H A U P T S A T Z U N G

der Barbarossastadt Gelnhausen

Aufgrund des § 6 der Hessischen Gemeindeordnung in der Fassung der Bekanntmachung vom 07.03.2005 (GVBI I S. 142) zuletzt geändert durch Art. 2 u. 3 des Gesetzes vom 11.12.2020 (GVBI. S. 915) hat die Stadtverordnetenversammlung am 26. Mai 2021 folgende Hauptsatzung beschlossen:

§ 1

Stadtverordnetenversammlung

 

(1)       Die Zahl der Mitglieder der Stadtverordnetenversammlung wird auf 37 festgelegt.

 

(2)       Die Stadtverordnetenversammlung wählt in der ersten Sitzung nach der Wahl aus ihrer Mitte eine oder einen Vorsitzenden und ihre oder seine Stellvertreterinnen oder Stellvertreter.
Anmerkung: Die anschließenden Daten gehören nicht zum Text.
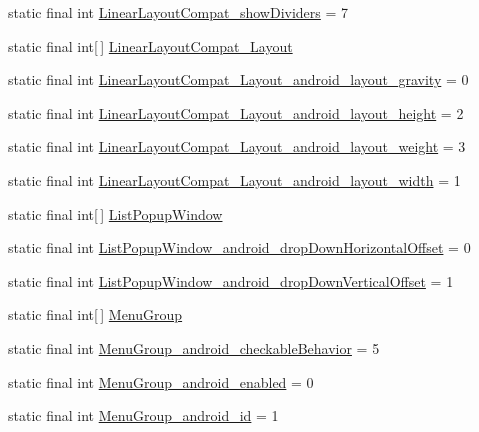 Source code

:\begin{DoxyCompactItemize}
\item 
static final int \hyperlink{classcheck_1_1test_1_1_r_1_1styleable_a71cd3612e1f50bfb49a67c1415778854}{Linear\+Layout\+Compat\+\_\+show\+Dividers} = 7
\item 
static final int\mbox{[}$\,$\mbox{]} \hyperlink{classcheck_1_1test_1_1_r_1_1styleable_a06b8cec0701fce506df2a245c8c71b9d}{Linear\+Layout\+Compat\+\_\+\+Layout}
\item 
static final int \hyperlink{classcheck_1_1test_1_1_r_1_1styleable_aa48e9aa39976dff71ce334a57bdf2be0}{Linear\+Layout\+Compat\+\_\+\+Layout\+\_\+android\+\_\+layout\+\_\+gravity} = 0
\item 
static final int \hyperlink{classcheck_1_1test_1_1_r_1_1styleable_a806ac33c9f85fe7dd05e4f470f07c354}{Linear\+Layout\+Compat\+\_\+\+Layout\+\_\+android\+\_\+layout\+\_\+height} = 2
\item 
static final int \hyperlink{classcheck_1_1test_1_1_r_1_1styleable_a299ea2d69f5676bd2a0f96a6d99a9be2}{Linear\+Layout\+Compat\+\_\+\+Layout\+\_\+android\+\_\+layout\+\_\+weight} = 3
\item 
static final int \hyperlink{classcheck_1_1test_1_1_r_1_1styleable_a66569db7d0c170d5da67560afcc12a87}{Linear\+Layout\+Compat\+\_\+\+Layout\+\_\+android\+\_\+layout\+\_\+width} = 1
\item 
static final int\mbox{[}$\,$\mbox{]} \hyperlink{classcheck_1_1test_1_1_r_1_1styleable_a1d50d8182170e4c2bdda14aea31bd244}{List\+Popup\+Window}
\item 
static final int \hyperlink{classcheck_1_1test_1_1_r_1_1styleable_a4565a14e8b210c2b611dbd00fdbefbd4}{List\+Popup\+Window\+\_\+android\+\_\+drop\+Down\+Horizontal\+Offset} = 0
\item 
static final int \hyperlink{classcheck_1_1test_1_1_r_1_1styleable_acecd6539df16569ba9082b78ed8d0e60}{List\+Popup\+Window\+\_\+android\+\_\+drop\+Down\+Vertical\+Offset} = 1
\item 
static final int\mbox{[}$\,$\mbox{]} \hyperlink{classcheck_1_1test_1_1_r_1_1styleable_a95a67e0fb4cd8754aea3728538c936cf}{Menu\+Group}
\item 
static final int \hyperlink{classcheck_1_1test_1_1_r_1_1styleable_ad0fe31daacd1ba191fff33b4f294c242}{Menu\+Group\+\_\+android\+\_\+checkable\+Behavior} = 5
\item 
static final int \hyperlink{classcheck_1_1test_1_1_r_1_1styleable_a4181140c18864b52c09f5f001c0f9cba}{Menu\+Group\+\_\+android\+\_\+enabled} = 0
\item 
static final int \hyperlink{classcheck_1_1test_1_1_r_1_1styleable_a46daffdbc2d6252d224472748228ac3c}{Menu\+Group\+\_\+android\+\_\+id} = 1

\end{DoxyCompactItemize}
Die Zahl der Stellvertreterinnen und/oder Stellvertreter wird auf zwei festgelegt.

 

§ 2

Zuständigkeitsabgrenzung und Übertragung von Aufgaben
an den Magistrat

 

(1)       Die von den Bürgerinnen und Bürgern gewählte Stadtverordnetenversammlung ist das oberste Organ der Stadt. Sie trifft die wichtigen Entscheidungen und überwacht die gesamte Verwaltung.

 

(2)       Der Magistrat besorgt die laufende Verwaltung. Der Haushaltsplan ermächtigt ihn, Ausgaben zu leisten und Verpflichtungen einzugehen. Hiervon unberührt bleiben die Regelungen über die Zuständigkeiten der städtischen Organe.

 

(3)       Die Stadtverordnetenversammlung überträgt dem Magistrat gem. § 50 Abs. 1 HGO die Entscheidung über folgende Angelegenheiten:

 

1.    Verfahren zur vereinfachten Umlegung nach §§ 80 ff. Baugesetzbuch (BauGB)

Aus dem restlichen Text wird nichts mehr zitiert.